## WHAT IS NEEDED
Locate every line in the records below that contains the word "OrderManager", and copy each one.

## AVAILABLE DATA
^^^^
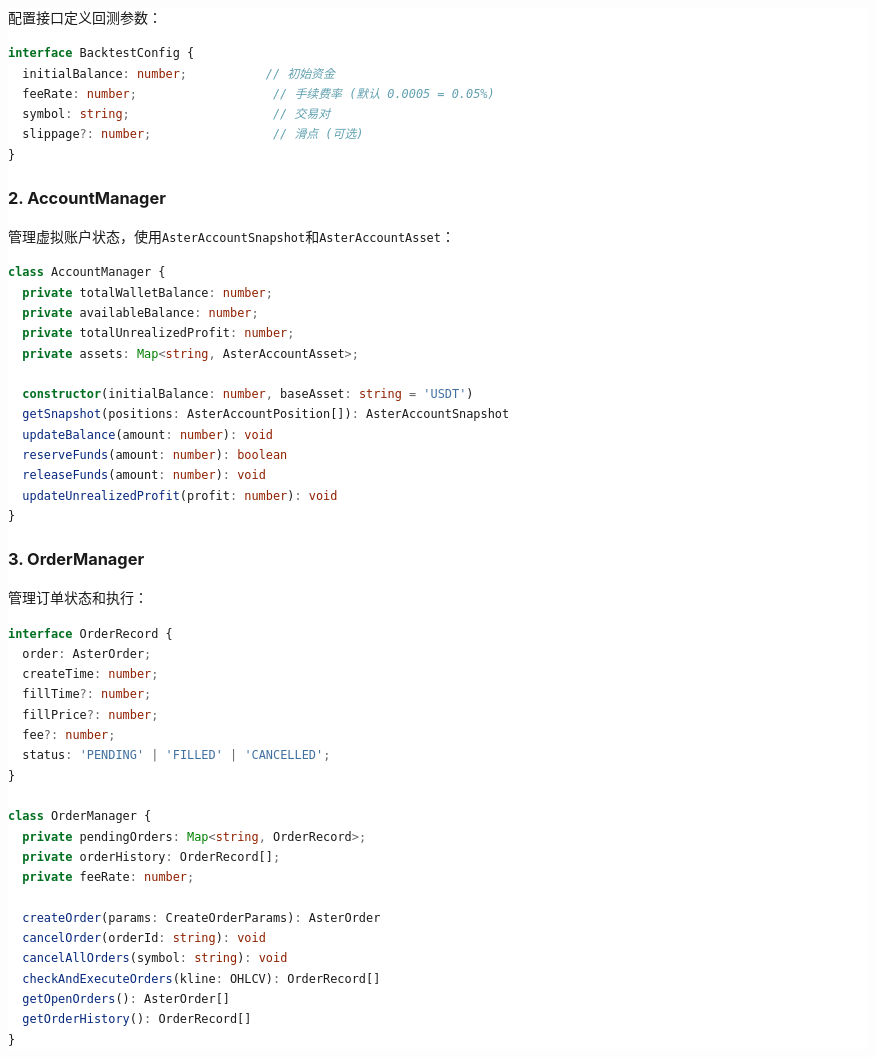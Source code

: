 配置接口定义回测参数：

```typescript
interface BacktestConfig {
  initialBalance: number;           // 初始资金
  feeRate: number;                   // 手续费率 (默认 0.0005 = 0.05%)
  symbol: string;                    // 交易对
  slippage?: number;                 // 滑点 (可选)
}
```

### 2. AccountManager

管理虚拟账户状态，使用`AsterAccountSnapshot`和`AsterAccountAsset`：

```typescript
class AccountManager {
  private totalWalletBalance: number;
  private availableBalance: number;
  private totalUnrealizedProfit: number;
  private assets: Map<string, AsterAccountAsset>;
  
  constructor(initialBalance: number, baseAsset: string = 'USDT')
  getSnapshot(positions: AsterAccountPosition[]): AsterAccountSnapshot
  updateBalance(amount: number): void
  reserveFunds(amount: number): boolean
  releaseFunds(amount: number): void
  updateUnrealizedProfit(profit: number): void
}
```

### 3. OrderManager

管理订单状态和执行：

```typescript
interface OrderRecord {
  order: AsterOrder;
  createTime: number;
  fillTime?: number;
  fillPrice?: number;
  fee?: number;
  status: 'PENDING' | 'FILLED' | 'CANCELLED';
}

class OrderManager {
  private pendingOrders: Map<string, OrderRecord>;
  private orderHistory: OrderRecord[];
  private feeRate: number;
  
  createOrder(params: CreateOrderParams): AsterOrder
  cancelOrder(orderId: string): void
  cancelAllOrders(symbol: string): void
  checkAndExecuteOrders(kline: OHLCV): OrderRecord[]
  getOpenOrders(): AsterOrder[]
  getOrderHistory(): OrderRecord[]
}
```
^^^^
## RESULT BELOW
### 3. OrderManager
class OrderManager {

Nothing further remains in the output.